O presidente do Conselho de TI da Fecomércio para Assuntos de e-commerce, Pedro Guasti, ressalta o bom desempenho de um importante nicho desse mercado.

– Neste ano, quatro milhões de pessoas fizeram a primeira compra online, sendo que 61% pertencem a classe C. A expansão dos ‘e-consumidores’ continua sua forte trajetória ascendente no Brasil, apenas no intervalo entre os anos de 2007 e 2010, o número de compradores virtuais saltou de 9,5 milhões para 23 milhões, sendo que a expectativa para este ano é atingir 32 milhões de clientes virtuais.

Outra atividade que colaborou para a impulsão das transações virtuais no Brasil foram as compras coletivas. O primeiro site do segmento iniciou as atividades no País em março de 2010 e menos de um ano e meio após a chegada do serviço, os resultados foram surpreendentes.

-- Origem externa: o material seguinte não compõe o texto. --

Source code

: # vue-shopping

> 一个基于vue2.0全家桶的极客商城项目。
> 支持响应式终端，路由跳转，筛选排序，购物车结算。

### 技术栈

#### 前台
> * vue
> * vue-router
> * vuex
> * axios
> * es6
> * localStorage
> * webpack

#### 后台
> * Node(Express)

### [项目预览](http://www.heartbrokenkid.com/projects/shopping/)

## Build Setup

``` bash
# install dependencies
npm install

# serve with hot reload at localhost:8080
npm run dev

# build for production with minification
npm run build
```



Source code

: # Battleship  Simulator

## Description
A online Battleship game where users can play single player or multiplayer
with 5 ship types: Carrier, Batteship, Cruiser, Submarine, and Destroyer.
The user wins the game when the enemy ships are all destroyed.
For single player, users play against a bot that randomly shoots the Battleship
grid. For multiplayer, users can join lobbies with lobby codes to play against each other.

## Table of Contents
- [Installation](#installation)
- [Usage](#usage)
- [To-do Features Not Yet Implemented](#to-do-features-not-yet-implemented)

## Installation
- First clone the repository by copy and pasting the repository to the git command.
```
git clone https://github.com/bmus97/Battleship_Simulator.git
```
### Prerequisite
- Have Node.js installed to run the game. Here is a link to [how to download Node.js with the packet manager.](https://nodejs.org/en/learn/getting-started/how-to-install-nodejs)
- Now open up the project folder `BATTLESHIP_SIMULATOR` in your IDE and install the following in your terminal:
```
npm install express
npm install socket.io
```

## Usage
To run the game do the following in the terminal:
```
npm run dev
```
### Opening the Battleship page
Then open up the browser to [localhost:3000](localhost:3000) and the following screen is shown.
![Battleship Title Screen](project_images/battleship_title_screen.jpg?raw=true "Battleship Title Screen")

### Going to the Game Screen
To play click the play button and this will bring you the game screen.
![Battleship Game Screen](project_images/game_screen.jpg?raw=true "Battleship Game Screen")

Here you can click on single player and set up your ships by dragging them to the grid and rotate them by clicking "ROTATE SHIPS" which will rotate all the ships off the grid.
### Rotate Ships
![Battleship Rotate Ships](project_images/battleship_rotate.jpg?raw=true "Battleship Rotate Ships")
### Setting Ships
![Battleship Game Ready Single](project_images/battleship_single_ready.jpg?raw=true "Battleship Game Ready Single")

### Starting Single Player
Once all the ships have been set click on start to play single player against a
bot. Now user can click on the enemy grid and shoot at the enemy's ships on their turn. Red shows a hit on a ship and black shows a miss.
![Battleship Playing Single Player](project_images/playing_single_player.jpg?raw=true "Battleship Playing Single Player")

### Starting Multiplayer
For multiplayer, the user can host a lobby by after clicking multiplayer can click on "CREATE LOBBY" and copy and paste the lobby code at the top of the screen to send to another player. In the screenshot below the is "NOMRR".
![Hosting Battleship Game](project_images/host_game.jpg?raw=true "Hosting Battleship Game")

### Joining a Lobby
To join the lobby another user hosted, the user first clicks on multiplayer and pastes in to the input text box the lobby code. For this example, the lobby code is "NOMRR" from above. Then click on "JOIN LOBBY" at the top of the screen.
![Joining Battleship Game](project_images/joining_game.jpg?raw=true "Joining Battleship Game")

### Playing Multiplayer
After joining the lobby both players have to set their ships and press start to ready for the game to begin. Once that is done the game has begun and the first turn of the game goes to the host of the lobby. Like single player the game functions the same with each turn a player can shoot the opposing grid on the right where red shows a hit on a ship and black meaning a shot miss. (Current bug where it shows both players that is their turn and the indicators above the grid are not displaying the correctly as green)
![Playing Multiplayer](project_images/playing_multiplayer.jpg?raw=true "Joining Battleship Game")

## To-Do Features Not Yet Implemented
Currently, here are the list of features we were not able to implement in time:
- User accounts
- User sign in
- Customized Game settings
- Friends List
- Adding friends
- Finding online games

– Em agosto do ano passado, o mercado vendia mais ou menos R$ 4 milhões. Em novembro, vendeu R$ 42 milhões e no mês passado R$ 108 milhões – revela o presidente do ClickOn, Marcelo Macedo.

Da mesma maneira que o segmento de compras coletivas enfrentou o “boom”, centenas de empresas encerraram suas atividades em poucos meses.

– A barreira de entrada para criar um site é muito baixa, mas se manter no mercado é complicado. Em meio a milhares de páginas, é preciso ganhar um lugar ao sol, ou seja, quando os resultados não aparecem se faz necessário investir em marketing e funcionários -explica o sócio do Clube do Desconto, Ivan Martinho.

O presidente do Conselho de T.I. da Fecomércio, para assuntos de segurança digital, Renato Opice Blum, explana que a legislação brasileira não acompanha a velocidade das mudanças da internet com a chegada de novos serviços para punir as más práticas.

– Já existem inúmeros casos de concorrência desleal, em que uma empresa faz reviews falsos de produtos somente para deturpar as outras marcas – conta.

Com o crescimento contínuo do e-commerce e das compras coletivas, surgiu uma nova vertente de atuação para empresas no cenário virtual que integra as redes sociais e o comércio eletrônico.

– O social commerce é um componente da gestão de relacionamento do cliente, e não apenas um canal de venda – explica o gerente de e-business da Tecnisa, Denilson Novelli.

– A opinião é compartilhada pelo gerente de Marketing da Dafiti, Malte Huffmann.

– O social commerce é um investimento que, muitas vezes, não tem retorno apenas financeiro. Ele acontece por meio de visitas ao site da empresa, seguidores no Twitter e “fãs” no Facebook – completa Huffmann.

A rápida expansão das redes sociais no Brasil tornou a maior parte dos consumidores mais cautelosa antes de tomar uma decisão de compra e, sobretudo, mais ativa a reclamar quando se sente lesada.

– As empresas devem interagir com o consumidor pela internet como em uma venda tradicional. No social commerce temos que ‘quebrar’ essa barreira virtual para nos aproximarmos dos clientes – orienta a gerente de e-commerce da Posthaus, Taisa Adriana Cardoso Bornhofen.